Discurso durante a 59ª Sessão Deliberativa Extraordinária, no Senado Federal

Palestra proferida a jovens estudantes da Escola Comunitária de Campinas, no dia 13 do corrente, na Comissão de Educação do Senado Federal.

Autor
Pedro Simon (PMDB - Movimento Democrático Brasileiro/RS)
Nome completo: Pedro Jorge Simon
Casa
Senado Federal
Tipo
Discurso
Resumo por assunto
HOMENAGEM.:
  • Palestra proferida a jovens estudantes da Escola Comunitária de Campinas, no dia 13 do corrente, na Comissão de Educação do Senado Federal.
Publicação
Publicação no DSF de 20/05/2004 - Página 15298
Assunto
Outros > HOMENAGEM.
Indexação
  • ENCONTRO, ORADOR, ALUNO, ESTABELECIMENTO DE ENSINO, MUNICIPIO, CAMPINAS (SP), ESTADO DE SÃO PAULO (SP), OBJETIVO, APRENDIZAGEM, CIDADANIA, ETICA, ELOGIO, HISTORIA, ATUAÇÃO, COMUNIDADE.
  • SOLICITAÇÃO, TRANSCRIÇÃO, ANAIS DO SENADO, CONFERENCIA, AUTORIA, ORADOR, ANALISE, ETICA, CIDADANIA.

O SR. PEDRO SIMON (PMDB - RS. Sem apanhamento taquigráfico.) - Sr. Presidente, Srªs e Srs. Senadores, eu queria fazer hoje, aqui, o registro de um encontro que tive, no dia 13 de maio, na sala da Comissão de Educação do Senado Federal, com jovens estudantes da Escola Comunitária de Campinas (SP).

Pelo segundo ano consecutivo, os estudantes da Escola Comunitária de Campinas vêm a Brasília a fim de ter noções de cidadania em contato com integrantes do parlamento. Nas duas ocasiões falei a eles. Neste ano, o tema foi Ética e Cidadania.

Vieram a Brasília mais de cem jovens, com idade em torno dos quinze anos, na companhia de seus professores. Essa é uma iniciativa fantástica. Temos que dar aos jovens brasileiro uma noção dos graves problemas nacionais e dos caminhos para a sua solução

A Escola Comunitária de Campinas nasceu em 1977 por iniciativa de um grupo de educadores que defendia uma proposta pedagógica diferenciada, fundada numa concepção filosófica e política bastante ousada. Queriam que o aluno não fosse um simples receptor de informações.

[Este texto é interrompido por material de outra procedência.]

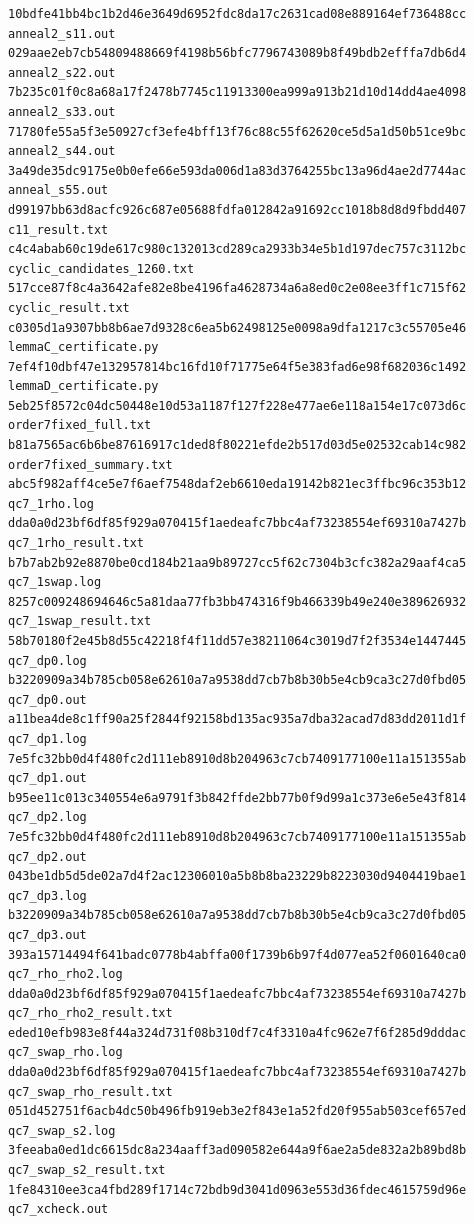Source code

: \documentclass[11pt]{amsart}
\theoremstyle{plain}
\theoremstyle{definition}
\theoremstyle{remark}
\begin{document}
{\fontsize{6.3}{6.9}\selectfont
\begin{verbatim}
10bdfe41bb4bc1b2d46e3649d6952fdc8da17c2631cad08e889164ef736488cc  anneal2_s11.out
029aae2eb7cb54809488669f4198b56bfc7796743089b8f49bdb2efffa7db6d4  anneal2_s22.out
7b235c01f0c8a68a17f2478b7745c11913300ea999a913b21d10d14dd4ae4098  anneal2_s33.out
71780fe55a5f3e50927cf3efe4bff13f76c88c55f62620ce5d5a1d50b51ce9bc  anneal2_s44.out
3a49de35dc9175e0b0efe66e593da006d1a83d3764255bc13a96d4ae2d7744ac  anneal_s55.out
d99197bb63d8acfc926c687e05688fdfa012842a91692cc1018b8d8d9fbdd407  c11_result.txt
c4c4abab60c19de617c980c132013cd289ca2933b34e5b1d197dec757c3112bc  cyclic_candidates_1260.txt
517cce87f8c4a3642afe82e8be4196fa4628734a6a8ed0c2e08ee3ff1c715f62  cyclic_result.txt
c0305d1a9307bb8b6ae7d9328c6ea5b62498125e0098a9dfa1217c3c55705e46  lemmaC_certificate.py
7ef4f10dbf47e132957814bc16fd10f71775e64f5e383fad6e98f682036c1492  lemmaD_certificate.py
5eb25f8572c04dc50448e10d53a1187f127f228e477ae6e118a154e17c073d6c  order7fixed_full.txt
b81a7565ac6b6be87616917c1ded8f80221efde2b517d03d5e02532cab14c982  order7fixed_summary.txt
abc5f982aff4ce5e7f6aef7548daf2eb6610eda19142b821ec3ffbc96c353b12  qc7_1rho.log
dda0a0d23bf6df85f929a070415f1aedeafc7bbc4af73238554ef69310a7427b  qc7_1rho_result.txt
b7b7ab2b92e8870be0cd184b21aa9b89727cc5f62c7304b3cfc382a29aaf4ca5  qc7_1swap.log
8257c009248694646c5a81daa77fb3bb474316f9b466339b49e240e389626932  qc7_1swap_result.txt
58b70180f2e45b8d55c42218f4f11dd57e38211064c3019d7f2f3534e1447445  qc7_dp0.log
b3220909a34b785cb058e62610a7a9538dd7cb7b8b30b5e4cb9ca3c27d0fbd05  qc7_dp0.out
a11bea4de8c1ff90a25f2844f92158bd135ac935a7dba32acad7d83dd2011d1f  qc7_dp1.log
7e5fc32bb0d4f480fc2d111eb8910d8b204963c7cb7409177100e11a151355ab  qc7_dp1.out
b95ee11c013c340554e6a9791f3b842ffde2bb77b0f9d99a1c373e6e5e43f814  qc7_dp2.log
7e5fc32bb0d4f480fc2d111eb8910d8b204963c7cb7409177100e11a151355ab  qc7_dp2.out
043be1db5d5de02a7d4f2ac12306010a5b8b8ba23229b8223030d9404419bae1  qc7_dp3.log
b3220909a34b785cb058e62610a7a9538dd7cb7b8b30b5e4cb9ca3c27d0fbd05  qc7_dp3.out
393a15714494f641badc0778b4abffa00f1739b6b97f4d077ea52f0601640ca0  qc7_rho_rho2.log
dda0a0d23bf6df85f929a070415f1aedeafc7bbc4af73238554ef69310a7427b  qc7_rho_rho2_result.txt
eded10efb983e8f44a324d731f08b310df7c4f3310a4fc962e7f6f285d9dddac  qc7_swap_rho.log
dda0a0d23bf6df85f929a070415f1aedeafc7bbc4af73238554ef69310a7427b  qc7_swap_rho_result.txt
051d452751f6acb4dc50b496fb919eb3e2f843e1a52fd20f955ab503cef657ed  qc7_swap_s2.log
3feeaba0ed1dc6615dc8a234aaff3ad090582e644a9f6ae2a5de832a2b89bd8b  qc7_swap_s2_result.txt
1fe84310ee3ca4fbd289f1714c72bdb9d3041d0963e553d36fdec4615759d96e  qc7_xcheck.out

\end{verbatim}}
\end{document}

Para levar adiante o seu projeto educacional, os professores perceberam a necessidade de uma estrutura administrativa autônoma e democrática, onde todos - alunos, pais, mestres - estivessem envolvidos com o processo.

Um grupo de pais, que conhecia e acreditava firmemente no trabalho desses educadores, decidiu dar suporte ao projeto pedagógico.

Assim, fundaram, em 7 de novembro de 1977 nascia a Escola Comunitária de Campinas, que, em março do ano seguinte, funcionaria em prédio alugado. Apesar de todas as dificuldades e incertezas, havia um comprometimento sério com a nova proposta da equipe liderada por Amélia Pires Palermo.

No ano de 1.979 foi adquirido um terreno situado à Rodovia D. Pedro I, quilômetro 123. Após a compra, a Comissão de Obras elaborou um projeto arquitetônico.

Entre as missões da Escola, estão o cuidado para que seus alunos participem inteiramente do processo ensino-aprendizagem e que se desenvolvam como pessoas, a partir do conteúdo das diversas ciências e dos valores e atitudes trabalhados. Do mesmo modo, faz também com que os pais participem do processo educacional dos seus filhos.

Atualmente aquele educandário possui cerca de 1.600 alunos, distribuídos nos cursos de Educação Infantil, Ensino Fundamental e Ensino Médio. Uma equipe pedagógica composta por 106 educadores e responsável pela formação desses educandos.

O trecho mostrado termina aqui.